Exercise: Transcribe all of the records word for word, but omit the pictures.

Dataset entries:
*** Block opens ***

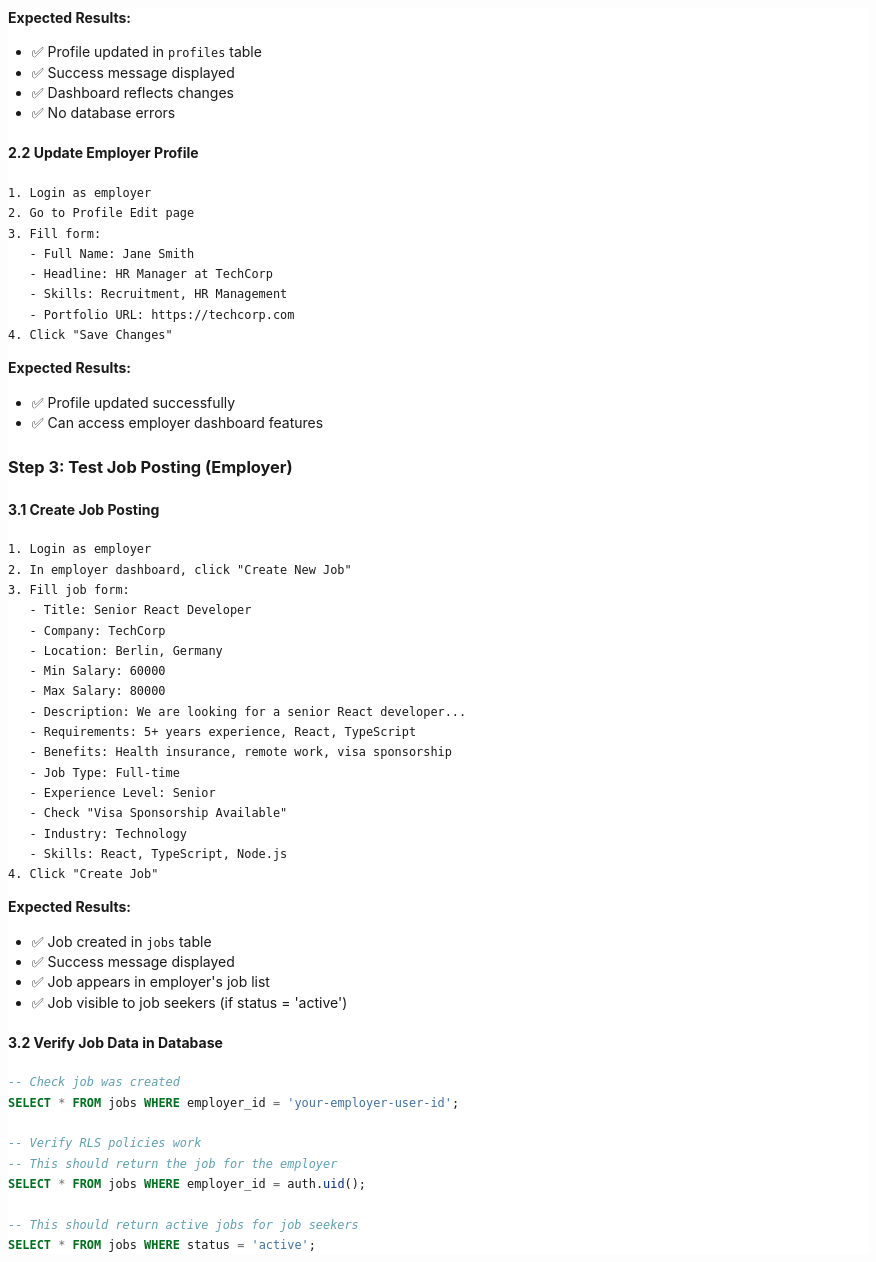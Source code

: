 **Expected Results:**
- ✅ Profile updated in `profiles` table
- ✅ Success message displayed
- ✅ Dashboard reflects changes
- ✅ No database errors

#### 2.2 Update Employer Profile
```
1. Login as employer
2. Go to Profile Edit page
3. Fill form:
   - Full Name: Jane Smith
   - Headline: HR Manager at TechCorp
   - Skills: Recruitment, HR Management
   - Portfolio URL: https://techcorp.com
4. Click "Save Changes"
```

**Expected Results:**
- ✅ Profile updated successfully
- ✅ Can access employer dashboard features

### Step 3: Test Job Posting (Employer)

#### 3.1 Create Job Posting
```
1. Login as employer
2. In employer dashboard, click "Create New Job"
3. Fill job form:
   - Title: Senior React Developer
   - Company: TechCorp
   - Location: Berlin, Germany
   - Min Salary: 60000
   - Max Salary: 80000
   - Description: We are looking for a senior React developer...
   - Requirements: 5+ years experience, React, TypeScript
   - Benefits: Health insurance, remote work, visa sponsorship
   - Job Type: Full-time
   - Experience Level: Senior
   - Check "Visa Sponsorship Available"
   - Industry: Technology
   - Skills: React, TypeScript, Node.js
4. Click "Create Job"
```

**Expected Results:**
- ✅ Job created in `jobs` table
- ✅ Success message displayed
- ✅ Job appears in employer's job list
- ✅ Job visible to job seekers (if status = 'active')

#### 3.2 Verify Job Data in Database
```sql
-- Check job was created
SELECT * FROM jobs WHERE employer_id = 'your-employer-user-id';

-- Verify RLS policies work
-- This should return the job for the employer
SELECT * FROM jobs WHERE employer_id = auth.uid();

-- This should return active jobs for job seekers
SELECT * FROM jobs WHERE status = 'active';
```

*** Block closes ***

Result below:
Source code

: **Expected Results:**
- ✅ Profile updated in `profiles` table
- ✅ Success message displayed
- ✅ Dashboard reflects changes
- ✅ No database errors

#### 2.2 Update Employer Profile
```
1. Login as employer
2. Go to Profile Edit page
3. Fill form:
   - Full Name: Jane Smith
   - Headline: HR Manager at TechCorp
   - Skills: Recruitment, HR Management
   - Portfolio URL: https://techcorp.com
4. Click "Save Changes"
```

**Expected Results:**
- ✅ Profile updated successfully
- ✅ Can access employer dashboard features

### Step 3: Test Job Posting (Employer)

#### 3.1 Create Job Posting
```
1. Login as employer
2. In employer dashboard, click "Create New Job"
3. Fill job form:
   - Title: Senior React Developer
   - Company: TechCorp
   - Location: Berlin, Germany
   - Min Salary: 60000
   - Max Salary: 80000
   - Description: We are looking for a senior React developer...
   - Requirements: 5+ years experience, React, TypeScript
   - Benefits: Health insurance, remote work, visa sponsorship
   - Job Type: Full-time
   - Experience Level: Senior
   - Check "Visa Sponsorship Available"
   - Industry: Technology
   - Skills: React, TypeScript, Node.js
4. Click "Create Job"
```

**Expected Results:**
- ✅ Job created in `jobs` table
- ✅ Success message displayed
- ✅ Job appears in employer's job list
- ✅ Job visible to job seekers (if status = 'active')

#### 3.2 Verify Job Data in Database
```sql
-- Check job was created
SELECT * FROM jobs WHERE employer_id = 'your-employer-user-id';

-- Verify RLS policies work
-- This should return the job for the employer
SELECT * FROM jobs WHERE employer_id = auth.uid();

-- This should return active jobs for job seekers
SELECT * FROM jobs WHERE status = 'active';
```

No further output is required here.